On Sunday, US authorities launched emergency measures to restore confidence in the banking system after SVB's collapse threatened to trigger a broader financial crisis.
The announcement comes after customers pulled billions of dollars within 24 hours from Silicon Valley Bank (NASDAQ:SIVB) after the lender disclosed a loss of almost $2 billion that forced federal regulators to shut down the bank on Friday, making it one of the largest bank failures in US history.
Regulators, including the Treasury Department, Federal Reserve, and Federal Deposit Insurance Corp., acted to contain the potential fallout on numerous fronts.
The FDIC stated it would resolve SVB in a way that "fully protects all depositors." At the same time, the Fed announced a new "Bank Term Funding Program," offering one-year loans to banks under more accessible terms than it typically provides. The central bank also relaxed terms for lending through its discount window, its main direct lending facility.

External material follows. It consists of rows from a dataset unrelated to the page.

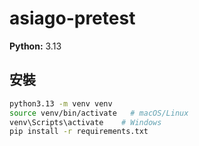 # asiago-pretest

**Python:** 3.13

## 安裝

```bash
python3.13 -m venv venv
source venv/bin/activate   # macOS/Linux
venv\Scripts\activate    # Windows
pip install -r requirements.txt
```
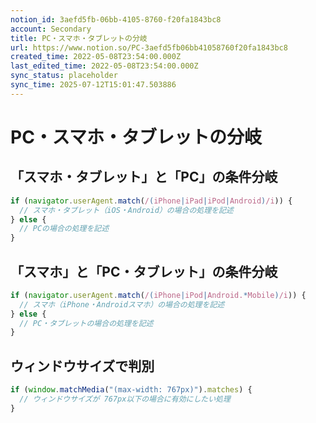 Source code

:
 ```yaml
---
notion_id: 3aefd5fb-06bb-4105-8760-f20fa1843bc8
account: Secondary
title: PC・スマホ・タブレットの分岐
url: https://www.notion.so/PC-3aefd5fb06bb41058760f20fa1843bc8
created_time: 2022-05-08T23:54:00.000Z
last_edited_time: 2022-05-08T23:54:00.000Z
sync_status: placeholder
sync_time: 2025-07-12T15:01:47.503886
---
```

# PC・スマホ・タブレットの分岐

## **「スマホ・タブレット」と「PC」の条件分岐**
```javascript
if (navigator.userAgent.match(/(iPhone|iPad|iPod|Android)/i)) {
  // スマホ・タブレット（iOS・Android）の場合の処理を記述
} else {
  // PCの場合の処理を記述
}
```
## **「スマホ」と「PC・タブレット」の条件分岐**
```javascript
if (navigator.userAgent.match(/(iPhone|iPod|Android.*Mobile)/i)) {
  // スマホ（iPhone・Androidスマホ）の場合の処理を記述
} else {
  // PC・タブレットの場合の処理を記述
}
```
## ウィンドウサイズで判別
```javascript
if (window.matchMedia("(max-width: 767px)").matches) {
  // ウィンドウサイズが 767px以下の場合に有効にしたい処理
}
``` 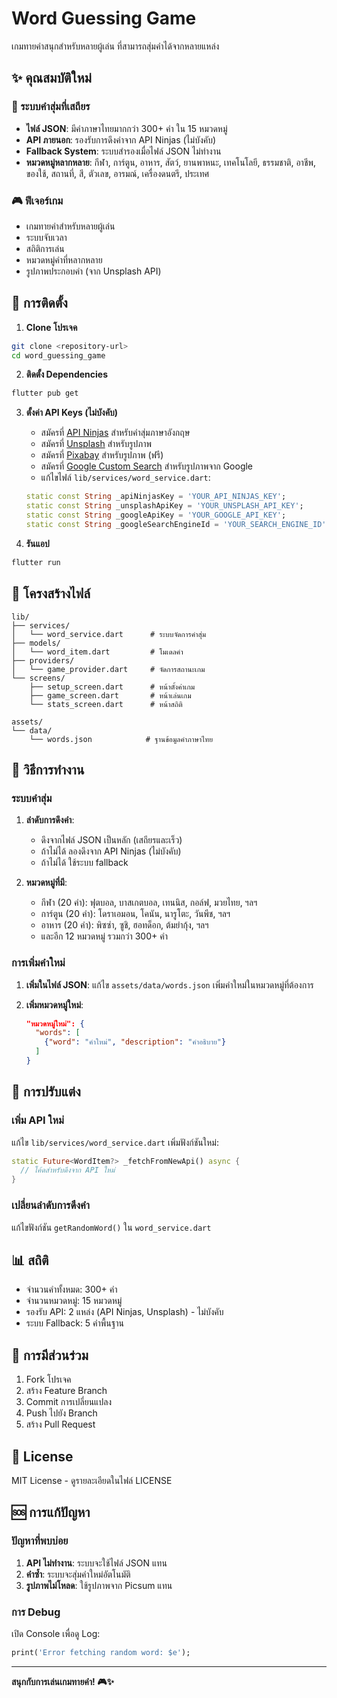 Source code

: # Word Guessing Game

เกมทายคำสนุกสำหรับหลายผู้เล่น ที่สามารถสุ่มคำได้จากหลายแหล่ง

## ✨ คุณสมบัติใหม่

### 🎲 ระบบคำสุ่มที่เสถียร

- **ไฟล์ JSON**: มีคำภาษาไทยมากกว่า 300+ คำ ใน 15 หมวดหมู่
- **API ภายนอก**: รองรับการดึงคำจาก API Ninjas (ไม่บังคับ)
- **Fallback System**: ระบบสำรองเมื่อไฟล์ JSON ไม่ทำงาน
- **หมวดหมู่หลากหลาย**: กีฬา, การ์ตูน, อาหาร, สัตว์, ยานพาหนะ, เทคโนโลยี, ธรรมชาติ, อาชีพ, ของใช้, สถานที่, สี, ตัวเลข, อารมณ์, เครื่องดนตรี, ประเทศ

### 🎮 ฟีเจอร์เกม

- เกมทายคำสำหรับหลายผู้เล่น
- ระบบจับเวลา
- สถิติการเล่น
- หมวดหมู่คำที่หลากหลาย
- รูปภาพประกอบคำ (จาก Unsplash API)

## 🚀 การติดตั้ง

1. **Clone โปรเจค**

```bash
git clone <repository-url>
cd word_guessing_game
```

2. **ติดตั้ง Dependencies**

```bash
flutter pub get
```

3. **ตั้งค่า API Keys (ไม่บังคับ)**

   - สมัครที่ [API Ninjas](https://api-ninjas.com) สำหรับคำสุ่มภาษาอังกฤษ
   - สมัครที่ [Unsplash](https://unsplash.com/developers) สำหรับรูปภาพ
   - สมัครที่ [Pixabay](https://pixabay.com/api/docs/) สำหรับรูปภาพ (ฟรี)
   - สมัครที่ [Google Custom Search](https://cse.google.com/) สำหรับรูปภาพจาก Google
   - แก้ไขไฟล์ `lib/services/word_service.dart`:

   ```dart
   static const String _apiNinjasKey = 'YOUR_API_NINJAS_KEY';
   static const String _unsplashApiKey = 'YOUR_UNSPLASH_API_KEY';
   static const String _googleApiKey = 'YOUR_GOOGLE_API_KEY';
   static const String _googleSearchEngineId = 'YOUR_SEARCH_ENGINE_ID';
   ```

4. **รันแอป**

```bash
flutter run
```

## 📁 โครงสร้างไฟล์

```
lib/
├── services/
│   └── word_service.dart      # ระบบจัดการคำสุ่ม
├── models/
│   └── word_item.dart         # โมเดลคำ
├── providers/
│   └── game_provider.dart     # จัดการสถานะเกม
└── screens/
    ├── setup_screen.dart      # หน้าตั้งค่าเกม
    ├── game_screen.dart       # หน้าเล่นเกม
    └── stats_screen.dart      # หน้าสถิติ

assets/
└── data/
    └── words.json            # ฐานข้อมูลคำภาษาไทย
```

## 🎯 วิธีการทำงาน

### ระบบคำสุ่ม

1. **ลำดับการดึงคำ**:

   - ดึงจากไฟล์ JSON เป็นหลัก (เสถียรและเร็ว)
   - ถ้าไม่ได้ ลองดึงจาก API Ninjas (ไม่บังคับ)
   - ถ้าไม่ได้ ใช้ระบบ fallback

2. **หมวดหมู่ที่มี**:
   - กีฬา (20 คำ): ฟุตบอล, บาสเกตบอล, เทนนิส, กอล์ฟ, มวยไทย, ฯลฯ
   - การ์ตูน (20 คำ): โดราเอมอน, โคนัน, นารูโตะ, วันพีช, ฯลฯ
   - อาหาร (20 คำ): พิซซ่า, ซูชิ, ฮอทด็อก, ต้มยำกุ้ง, ฯลฯ
   - และอีก 12 หมวดหมู่ รวมกว่า 300+ คำ

### การเพิ่มคำใหม่

1. **เพิ่มในไฟล์ JSON**:
   แก้ไข `assets/data/words.json` เพิ่มคำใหม่ในหมวดหมู่ที่ต้องการ

2. **เพิ่มหมวดหมู่ใหม่**:
   ```json
   "หมวดหมู่ใหม่": {
     "words": [
       {"word": "คำใหม่", "description": "คำอธิบาย"}
     ]
   }
   ```

## 🔧 การปรับแต่ง

### เพิ่ม API ใหม่

แก้ไข `lib/services/word_service.dart` เพิ่มฟังก์ชันใหม่:

```dart
static Future<WordItem?> _fetchFromNewApi() async {
  // โค้ดสำหรับดึงจาก API ใหม่
}
```

### เปลี่ยนลำดับการดึงคำ

แก้ไขฟังก์ชัน `getRandomWord()` ใน `word_service.dart`

## 📊 สถิติ

- จำนวนคำทั้งหมด: 300+ คำ
- จำนวนหมวดหมู่: 15 หมวดหมู่
- รองรับ API: 2 แหล่ง (API Ninjas, Unsplash) - ไม่บังคับ
- ระบบ Fallback: 5 คำพื้นฐาน

## 🤝 การมีส่วนร่วม

1. Fork โปรเจค
2. สร้าง Feature Branch
3. Commit การเปลี่ยนแปลง
4. Push ไปยัง Branch
5. สร้าง Pull Request

## 📝 License

MIT License - ดูรายละเอียดในไฟล์ LICENSE

## 🆘 การแก้ปัญหา

### ปัญหาที่พบบ่อย

1. **API ไม่ทำงาน**: ระบบจะใช้ไฟล์ JSON แทน
2. **คำซ้ำ**: ระบบจะสุ่มคำใหม่อัตโนมัติ
3. **รูปภาพไม่โหลด**: ใช้รูปภาพจาก Picsum แทน

### การ Debug

เปิด Console เพื่อดู Log:

```dart
print('Error fetching random word: $e');
```

---

**สนุกกับการเล่นเกมทายคำ! 🎮✨**
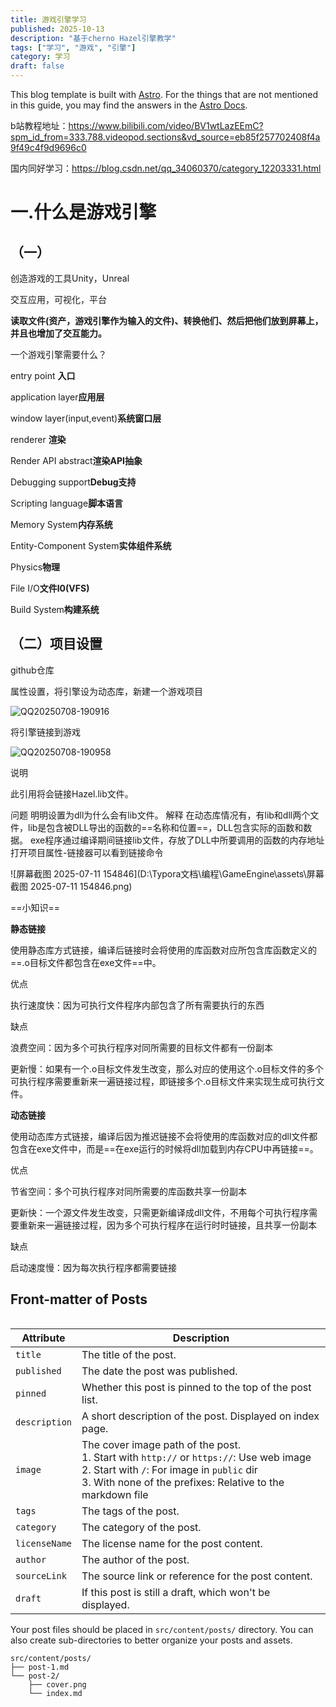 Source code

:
 ```yaml
---
title: 游戏引擎学习
published: 2025-10-13
description: "基于cherno Hazel引擎教学"
tags: ["学习", "游戏", "引擎"]
category: 学习
draft: false
---
```



This blog template is built with [Astro](https://astro.build/). For the things that are not mentioned in this guide, you may find the answers in the [Astro Docs](https://docs.astro.build/).

b站教程地址：https://www.bilibili.com/video/BV1wtLazEEmC?spm_id_from=333.788.videopod.sections&vd_source=eb85f257702408f4a9f49c4f9d9696c0

国内同好学习：https://blog.csdn.net/qq_34060370/category_12203331.html


# 一.什么是游戏引擎

## （一）

创造游戏的工具Unity，Unreal

交互应用，可视化，平台

**读取文件(资产，游戏引擎作为输入的文件)、转换他们、然后把他们放到屏幕上，并且也增加了交互能力。**

一个游戏引擎需要什么？

entry point **入口**

application layer**应用层**

window layer(input,event)**系统窗口层**

renderer **渲染**

Render API abstract**渲染API抽象**

Debugging support**Debug支持**

Scripting language**脚本语言**

Memory System**内存系统**

Entity-Component System**实体组件系统**

Physics**物理**

File I/O**文件I0(VFS)**

Build System**构建系统**

## （二）项目设置

github仓库 

属性设置，将引擎设为动态库，新建一个游戏项目

![QQ20250708-190916](D:\Typora文档\编程\GameEngine\assets\QQ20250708-190916.png)

将引擎链接到游戏

![QQ20250708-190958](D:\Typora文档\编程\GameEngine\assets\QQ20250708-190958.png)

说明

此引用将会链接Hazel.lib文件。

问题
明明设置为dll为什么会有lib文件。
解释
在动态库情况有，有lib和dll两个文件，lib是包含被DLL导出的函数的==名称和位置==，DLL包含实际的函数和数据。
exe程序通过编译期间链接lib文件，存放了DLL中所要调用的函数的内存地址
打开项目属性-链接器可以看到链接命令

![屏幕截图 2025-07-11 154846](D:\Typora文档\编程\GameEngine\assets\屏幕截图 2025-07-11 154846.png)

==小知识==

**静态链接**

使用静态库方式链接，编译后链接时会将使用的库函数对应所包含库函数定义的==.o目标文件都包含在exe文件==中。

优点

执行速度快：因为可执行文件程序内部包含了所有需要执行的东西

缺点

浪费空间：因为多个可执行程序对同所需要的目标文件都有一份副本

更新慢：如果有一个.o目标文件发生改变，那么对应的使用这个.o目标文件的多个可执行程序需要重新来一遍链接过程，即链接多个.o目标文件来实现生成可执行文件。

**动态链接**

使用动态库方式链接，编译后因为推迟链接不会将使用的库函数对应的dll文件都包含在exe文件中，而是==在exe运行的时候将dll加载到内存CPU中再链接==。

优点

节省空间：多个可执行程序对同所需要的库函数共享一份副本

更新快：一个源文件发生改变，只需更新编译成dll文件，不用每个可执行程序需要重新来一遍链接过程，因为多个可执行程序在运行时时链接，且共享一份副本

缺点

启动速度慢：因为每次执行程序都需要链接




## Front-matter of Posts

```yaml

```




| Attribute     | Description                                                                                                                                                                                                 |
|---------------|-------------------------------------------------------------------------------------------------------------------------------------------------------------------------------------------------------------|
| `title`       | The title of the post.                                                                                                                                                                                      |
| `published`   | The date the post was published.                                                                                                                                                                            |
| `pinned`      | Whether this post is pinned to the top of the post list.                                                                                                                                                   |
| `description` | A short description of the post. Displayed on index page.                                                                                                                                                   |
| `image`       | The cover image path of the post.<br/>1. Start with `http://` or `https://`: Use web image<br/>2. Start with `/`: For image in `public` dir<br/>3. With none of the prefixes: Relative to the markdown file |
| `tags`        | The tags of the post.                                                                                                                                                                                       |
| `category`    | The category of the post.                                                                                                                                                                                   |
| `licenseName` | The license name for the post content.                                                                                                                                                                      |
| `author`      | The author of the post.                                                                                                                                                                                     |
| `sourceLink`  | The source link or reference for the post content.                                                                                                                                                          |
| `draft`       | If this post is still a draft, which won't be displayed.                                                                                                                                                    |


Your post files should be placed in `src/content/posts/` directory. You can also create sub-directories to better organize your posts and assets.

```
src/content/posts/
├── post-1.md
└── post-2/
    ├── cover.png
    └── index.md
```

Though the measures provided some relief for Silicon Valley firms and global markets on Monday, worries about broader banking risks remain and have cast doubts on whether the Fed will continue with its plan for aggressive interest rate hikes.
Last week, shares of SVB Financial, the parent company of Silicon Valley Bank, plunged over 39% after announcing a significant loss on its bond holdings and plans to shore up its balance sheets.
SVB told investors it lost nearly $2 billion selling assets following a larger-than-expected decline in deposits, and since then, the stock has lost more than 80%, with tech clients rushing to pull their stakes over concerns about the bank's health.
Once a darling of the banking business, the lender's parent company, SVB Financial Group, was racing to find a buyer after scrapping a planned $2.25 billion share sale on Friday morning. However, regulators weren't willing to wait.
Within hours, the California Department of Financial Protection and Innovation closed the bank Friday and put it under the control of the FDIC.